During the Q1 2023 earnings call, Tesla executives highlighted that the company is prioritizing volume growth at the expense of margin. CEO Elon Musk even noted that Tesla could sell its cars at very little profit since the company’s vehicles could generate post-sale revenue from products such as autonomous driving. Musk has noted that Tesla’s autonomous driving program is a crucial part of the company’s long-term potential.

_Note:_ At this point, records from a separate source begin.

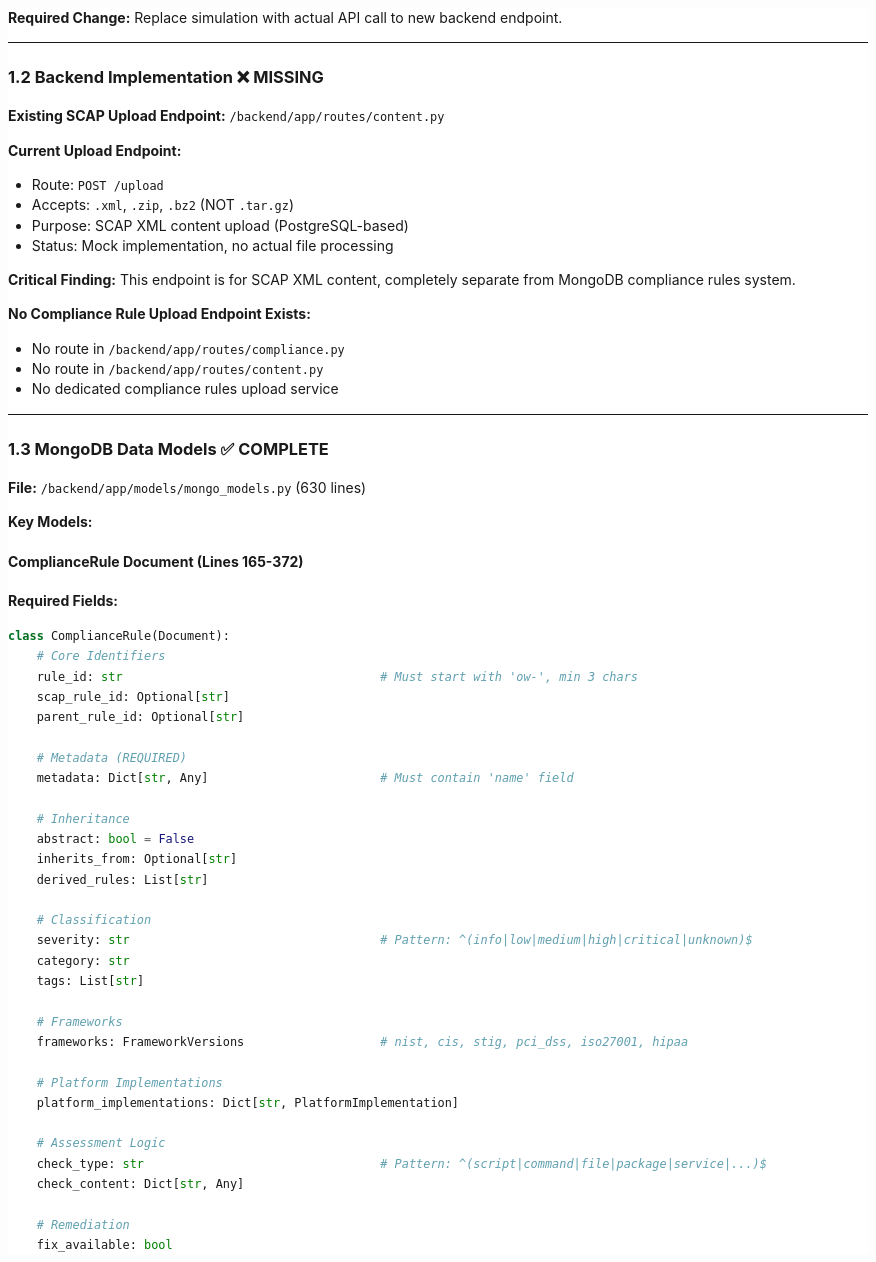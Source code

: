 **Required Change:** Replace simulation with actual API call to new backend endpoint.

---

### 1.2 Backend Implementation ❌ **MISSING**

**Existing SCAP Upload Endpoint:** `/backend/app/routes/content.py`

**Current Upload Endpoint:**
- Route: `POST /upload`
- Accepts: `.xml`, `.zip`, `.bz2` (NOT `.tar.gz`)
- Purpose: SCAP XML content upload (PostgreSQL-based)
- Status: Mock implementation, no actual file processing

**Critical Finding:** This endpoint is for SCAP XML content, completely separate from MongoDB compliance rules system.

**No Compliance Rule Upload Endpoint Exists:**
- No route in `/backend/app/routes/compliance.py`
- No route in `/backend/app/routes/content.py`
- No dedicated compliance rules upload service

---

### 1.3 MongoDB Data Models ✅ **COMPLETE**

**File:** `/backend/app/models/mongo_models.py` (630 lines)

**Key Models:**

#### ComplianceRule Document (Lines 165-372)

**Required Fields:**
```python
class ComplianceRule(Document):
    # Core Identifiers
    rule_id: str                                    # Must start with 'ow-', min 3 chars
    scap_rule_id: Optional[str]
    parent_rule_id: Optional[str]

    # Metadata (REQUIRED)
    metadata: Dict[str, Any]                        # Must contain 'name' field

    # Inheritance
    abstract: bool = False
    inherits_from: Optional[str]
    derived_rules: List[str]

    # Classification
    severity: str                                   # Pattern: ^(info|low|medium|high|critical|unknown)$
    category: str
    tags: List[str]

    # Frameworks
    frameworks: FrameworkVersions                   # nist, cis, stig, pci_dss, iso27001, hipaa

    # Platform Implementations
    platform_implementations: Dict[str, PlatformImplementation]

    # Assessment Logic
    check_type: str                                 # Pattern: ^(script|command|file|package|service|...)$
    check_content: Dict[str, Any]

    # Remediation
    fix_available: bool
```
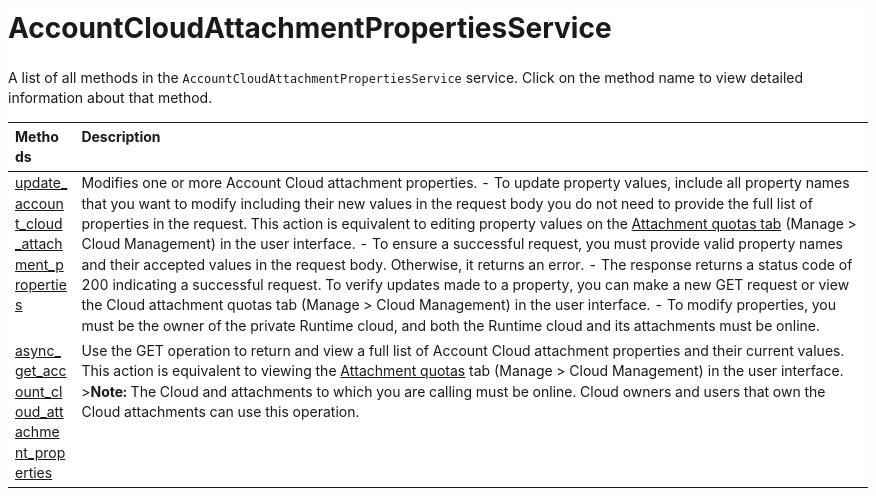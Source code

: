 # AccountCloudAttachmentPropertiesService

A list of all methods in the `AccountCloudAttachmentPropertiesService` service. Click on the method name to view detailed information about that method.

| Methods                                                                                             | Description                                                                                                                                                                                                                                                                                                                                                                                                                                                                                                                                                                                                                                                                                                                                                                                                                                                                                                                                                                                                                                                                                           |
| :-------------------------------------------------------------------------------------------------- | :---------------------------------------------------------------------------------------------------------------------------------------------------------------------------------------------------------------------------------------------------------------------------------------------------------------------------------------------------------------------------------------------------------------------------------------------------------------------------------------------------------------------------------------------------------------------------------------------------------------------------------------------------------------------------------------------------------------------------------------------------------------------------------------------------------------------------------------------------------------------------------------------------------------------------------------------------------------------------------------------------------------------------------------------------------------------------------------------------- |
| [update_account_cloud_attachment_properties](#update_account_cloud_attachment_properties)           | Modifies one or more Account Cloud attachment properties. - To update property values, include all property names that you want to modify including their new values in the request body you do not need to provide the full list of properties in the request. This action is equivalent to editing property values on the [Attachment quotas tab](https://help.boomi.com/docs/Atomsphere/Integration/Integration%20management/r-atm-Attachment_Quotas_tab_4fbc3fff-7aaf-4bbd-a2dc-25d0edb5189c) (Manage \> Cloud Management) in the user interface. - To ensure a successful request, you must provide valid property names and their accepted values in the request body. Otherwise, it returns an error. - The response returns a status code of 200 indicating a successful request. To verify updates made to a property, you can make a new GET request or view the Cloud attachment quotas tab (Manage \> Cloud Management) in the user interface. - To modify properties, you must be the owner of the private Runtime cloud, and both the Runtime cloud and its attachments must be online. |
| [async_get_account_cloud_attachment_properties](#async_get_account_cloud_attachment_properties)     | Use the GET operation to return and view a full list of Account Cloud attachment properties and their current values. This action is equivalent to viewing the [Attachment quotas](https://help.boomi.com/docs/Atomsphere/Integration/Integration%20management/r-atm-Attachment_Quotas_tab_4fbc3fff-7aaf-4bbd-a2dc-25d0edb5189c) tab (Manage \> Cloud Management) in the user interface. \>**Note:** The Cloud and attachments to which you are calling must be online. Cloud owners and users that own the Cloud attachments can use this operation.                                                                                                                                                                                                                                                                                                                                                                                                                                                                                                                                                 |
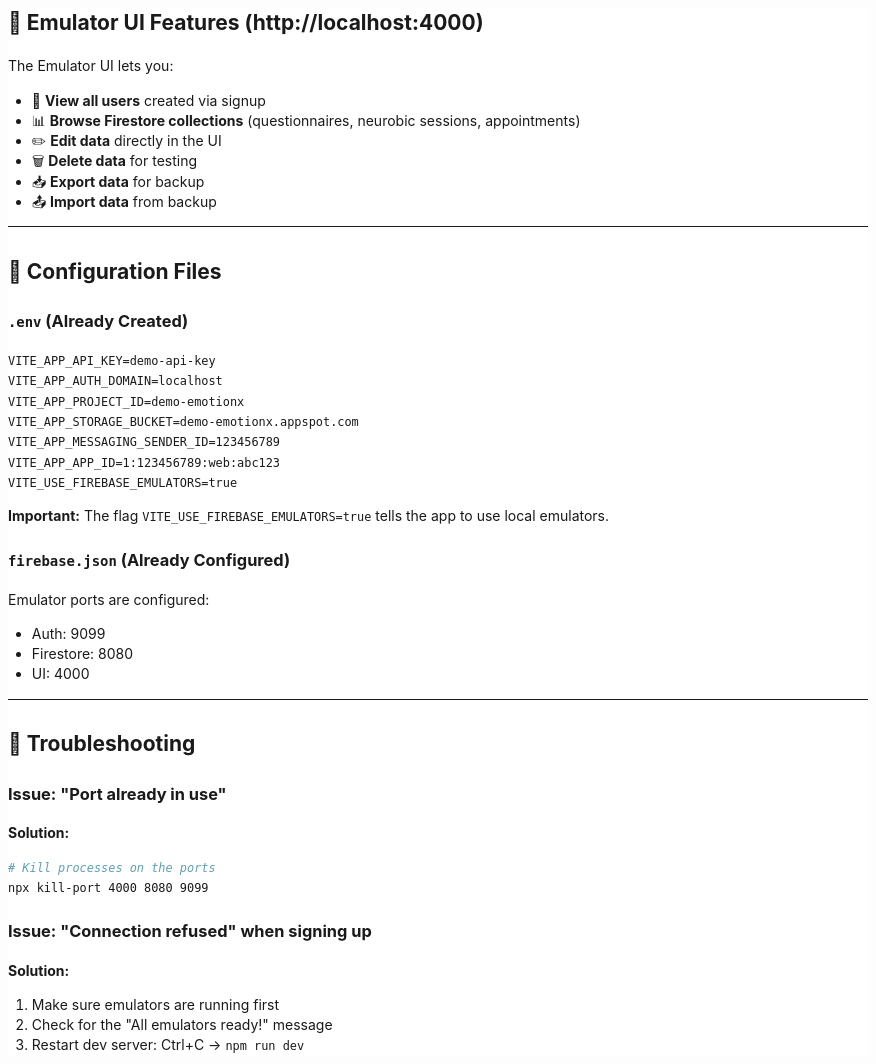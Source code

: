 
## 🎨 Emulator UI Features (http://localhost:4000)

The Emulator UI lets you:
- 👤 **View all users** created via signup
- 📊 **Browse Firestore collections** (questionnaires, neurobic sessions, appointments)
- ✏️ **Edit data** directly in the UI
- 🗑️ **Delete data** for testing
- 📥 **Export data** for backup
- 📤 **Import data** from backup

---

## 🔧 Configuration Files

### `.env` (Already Created)
```env
VITE_APP_API_KEY=demo-api-key
VITE_APP_AUTH_DOMAIN=localhost
VITE_APP_PROJECT_ID=demo-emotionx
VITE_APP_STORAGE_BUCKET=demo-emotionx.appspot.com
VITE_APP_MESSAGING_SENDER_ID=123456789
VITE_APP_APP_ID=1:123456789:web:abc123
VITE_USE_FIREBASE_EMULATORS=true
```

**Important:** The flag `VITE_USE_FIREBASE_EMULATORS=true` tells the app to use local emulators.

### `firebase.json` (Already Configured)
Emulator ports are configured:
- Auth: 9099
- Firestore: 8080
- UI: 4000

---

## 🐛 Troubleshooting

### Issue: "Port already in use"

**Solution:**
```bash
# Kill processes on the ports
npx kill-port 4000 8080 9099
```

### Issue: "Connection refused" when signing up

**Solution:**
1. Make sure emulators are running first
2. Check for the "All emulators ready!" message
3. Restart dev server: Ctrl+C → `npm run dev`
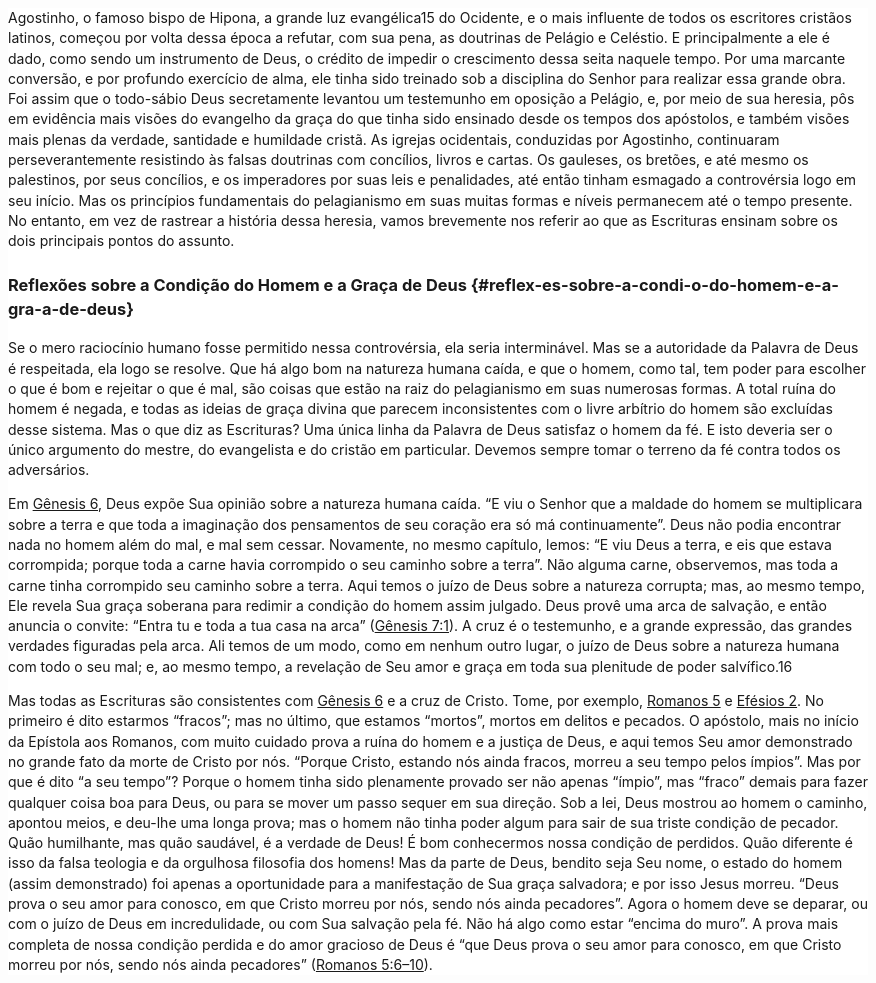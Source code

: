 Agostinho, o famoso bispo de Hipona, a grande luz evangélica15 do Ocidente, e o mais influente de todos os escritores cristãos latinos, começou por volta dessa época a refutar, com sua pena, as doutrinas de Pelágio e Celéstio. E principalmente a ele é dado, como sendo um instrumento de Deus, o crédito de impedir o crescimento dessa seita naquele tempo. Por uma marcante conversão, e por profundo exercício de alma, ele tinha sido treinado sob a disciplina do Senhor para realizar essa grande obra. Foi assim que o todo-sábio Deus secretamente levantou um testemunho em oposição a Pelágio, e, por meio de sua heresia, pôs em evidência mais visões do evangelho da graça do que tinha sido ensinado desde os tempos dos apóstolos, e também visões mais plenas da verdade, santidade e humildade cristã. As igrejas ocidentais, conduzidas por Agostinho, continuaram perseverantemente resistindo às falsas doutrinas com concílios, livros e cartas. Os gauleses, os bretões, e até mesmo os palestinos, por seus concílios, e os imperadores por suas leis e penalidades, até então tinham esmagado a controvérsia logo em seu início. Mas os princípios fundamentais do pelagianismo em suas muitas formas e níveis permanecem até o tempo presente. No entanto, em vez de rastrear a história dessa heresia, vamos brevemente nos referir ao que as Escrituras ensinam sobre os dois principais pontos do assunto.

### Reflexões sobre a Condição do Homem e a Graça de Deus {#reflex-es-sobre-a-condi-o-do-homem-e-a-gra-a-de-deus}

Se o mero raciocínio humano fosse permitido nessa controvérsia, ela seria interminável. Mas se a autoridade da Palavra de Deus é respeitada, ela logo se resolve. Que há algo bom na natureza humana caída, e que o homem, como tal, tem poder para escolher o que é bom e rejeitar o que é mal, são coisas que estão na raiz do pelagianismo em suas numerosas formas. A total ruína do homem é negada, e todas as ideias de graça divina que parecem inconsistentes com o livre arbítrio do homem são excluídas desse sistema. Mas o que diz as Escrituras? Uma única linha da Palavra de Deus satisfaz o homem da fé. E isto deveria ser o único argumento do mestre, do evangelista e do cristão em particular. Devemos sempre tomar o terreno da fé contra todos os adversários.

Em [Gênesis 6](http://bibliaonline.com.br/acf/gn/6), Deus expõe Sua opinião sobre a natureza humana caída. “E viu o Senhor que a maldade do homem se multiplicara sobre a terra e que toda a imaginação dos pensamentos de seu coração era só má continuamente”. Deus não podia encontrar nada no homem além do mal, e mal sem cessar. Novamente, no mesmo capítulo, lemos: “E viu Deus a terra, e eis que estava corrompida; porque toda a carne havia corrompido o seu caminho sobre a terra”. Não alguma carne, observemos, mas toda a carne tinha corrompido seu caminho sobre a terra. Aqui temos o juízo de Deus sobre a natureza corrupta; mas, ao mesmo tempo, Ele revela Sua graça soberana para redimir a condição do homem assim julgado. Deus provê uma arca de salvação, e então anuncia o convite: “Entra tu e toda a tua casa na arca” ([Gênesis 7:1](http://bibliaonline.com.br/acf/gn/7/1)). A cruz é o testemunho, e a grande expressão, das grandes verdades figuradas pela arca. Ali temos de um modo, como em nenhum outro lugar, o juízo de Deus sobre a natureza humana com todo o seu mal; e, ao mesmo tempo, a revelação de Seu amor e graça em toda sua plenitude de poder salvífico.16

Mas todas as Escrituras são consistentes com [Gênesis 6](http://bibliaonline.com.br/acf/gn/6) e a cruz de Cristo. Tome, por exemplo, [Romanos 5](http://bibliaonline.com.br/acf/rm/5) e [Efésios 2](http://bibliaonline.com.br/acf/ef/2). No primeiro é dito estarmos “fracos”; mas no último, que estamos “mortos”, mortos em delitos e pecados. O apóstolo, mais no início da Epístola aos Romanos, com muito cuidado prova a ruína do homem e a justiça de Deus, e aqui temos Seu amor demonstrado no grande fato da morte de Cristo por nós. “Porque Cristo, estando nós ainda fracos, morreu a seu tempo pelos ímpios”. Mas por que é dito “a seu tempo”? Porque o homem tinha sido plenamente provado ser não apenas “ímpio”, mas “fraco” demais para fazer qualquer coisa boa para Deus, ou para se mover um passo sequer em sua direção. Sob a lei, Deus mostrou ao homem o caminho, apontou meios, e deu-lhe uma longa prova; mas o homem não tinha poder algum para sair de sua triste condição de pecador. Quão humilhante, mas quão saudável, é a verdade de Deus! É bom conhecermos nossa condição de perdidos. Quão diferente é isso da falsa teologia e da orgulhosa filosofia dos homens! Mas da parte de Deus, bendito seja Seu nome, o estado do homem (assim demonstrado) foi apenas a oportunidade para a manifestação de Sua graça salvadora; e por isso Jesus morreu. “Deus prova o seu amor para conosco, em que Cristo morreu por nós, sendo nós ainda pecadores”. Agora o homem deve se deparar, ou com o juízo de Deus em incredulidade, ou com Sua salvação pela fé. Não há algo como estar “encima do muro”. A prova mais completa de nossa condição perdida e do amor gracioso de Deus é “que Deus prova o seu amor para conosco, em que Cristo morreu por nós, sendo nós ainda pecadores” ([Romanos 5:6–10](http://bibliaonline.com.br/acf/rm/5/6-10)).
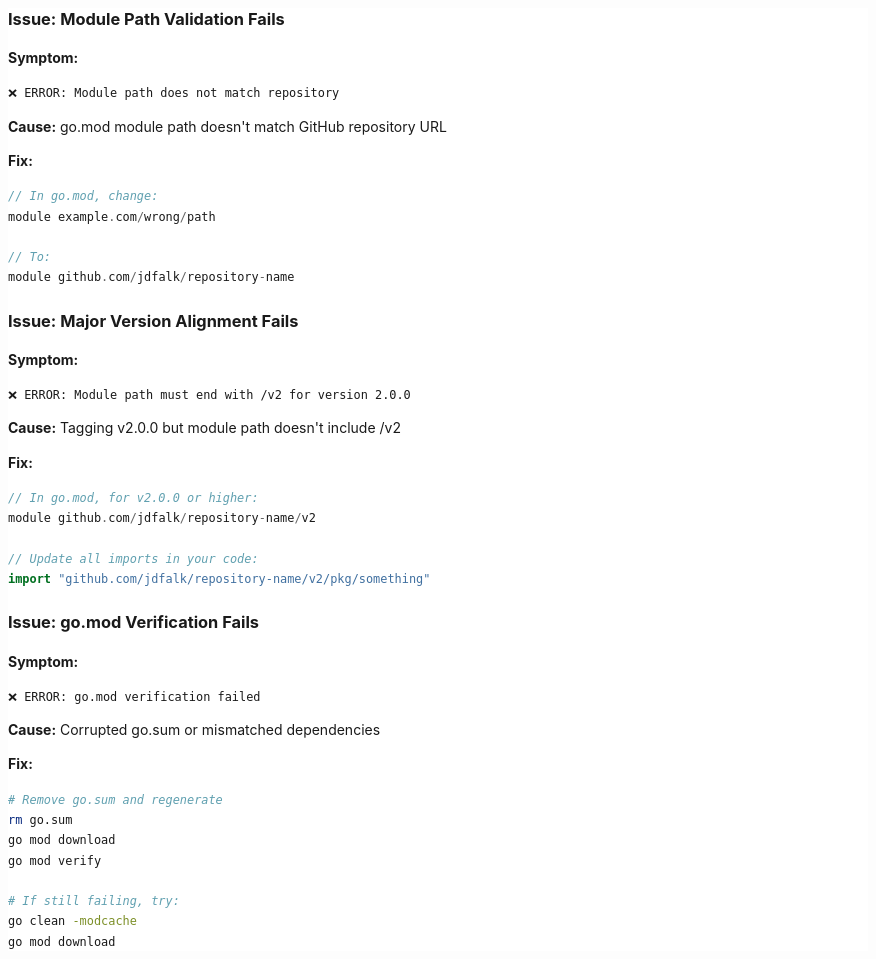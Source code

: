### Issue: Module Path Validation Fails

**Symptom:**

```
❌ ERROR: Module path does not match repository
```

**Cause:** go.mod module path doesn't match GitHub repository URL

**Fix:**

```go
// In go.mod, change:
module example.com/wrong/path

// To:
module github.com/jdfalk/repository-name
```

### Issue: Major Version Alignment Fails

**Symptom:**

```
❌ ERROR: Module path must end with /v2 for version 2.0.0
```

**Cause:** Tagging v2.0.0 but module path doesn't include /v2

**Fix:**

```go
// In go.mod, for v2.0.0 or higher:
module github.com/jdfalk/repository-name/v2

// Update all imports in your code:
import "github.com/jdfalk/repository-name/v2/pkg/something"
```

### Issue: go.mod Verification Fails

**Symptom:**

```
❌ ERROR: go.mod verification failed
```

**Cause:** Corrupted go.sum or mismatched dependencies

**Fix:**

```bash
# Remove go.sum and regenerate
rm go.sum
go mod download
go mod verify

# If still failing, try:
go clean -modcache
go mod download
```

“Tesla is in a uniquely strong strategic position. Because we’re the only ones making cars that, technically, we could sell for zero profit for now and then yield actually tremendous economics in the future through autonomy, no one else can do that. I’m not sure how many people will appreciate the profundity of what I’ve just said, but it is extremely significant,” Musk said.
Interestingly enough, the analysts took a particular focus on the CFO’s comments about Tesla’s capacity to reinvest, which led Daiwa to concentrate on the company’s free cash flow margins, as noted in an Investing.com report. This metric stood at 9% in the first quarter, which suggests that there is still additional room for price cuts before lower margins start impacting Tesla’s reinvestment capabilities.
Disclosure: I am long TSLA.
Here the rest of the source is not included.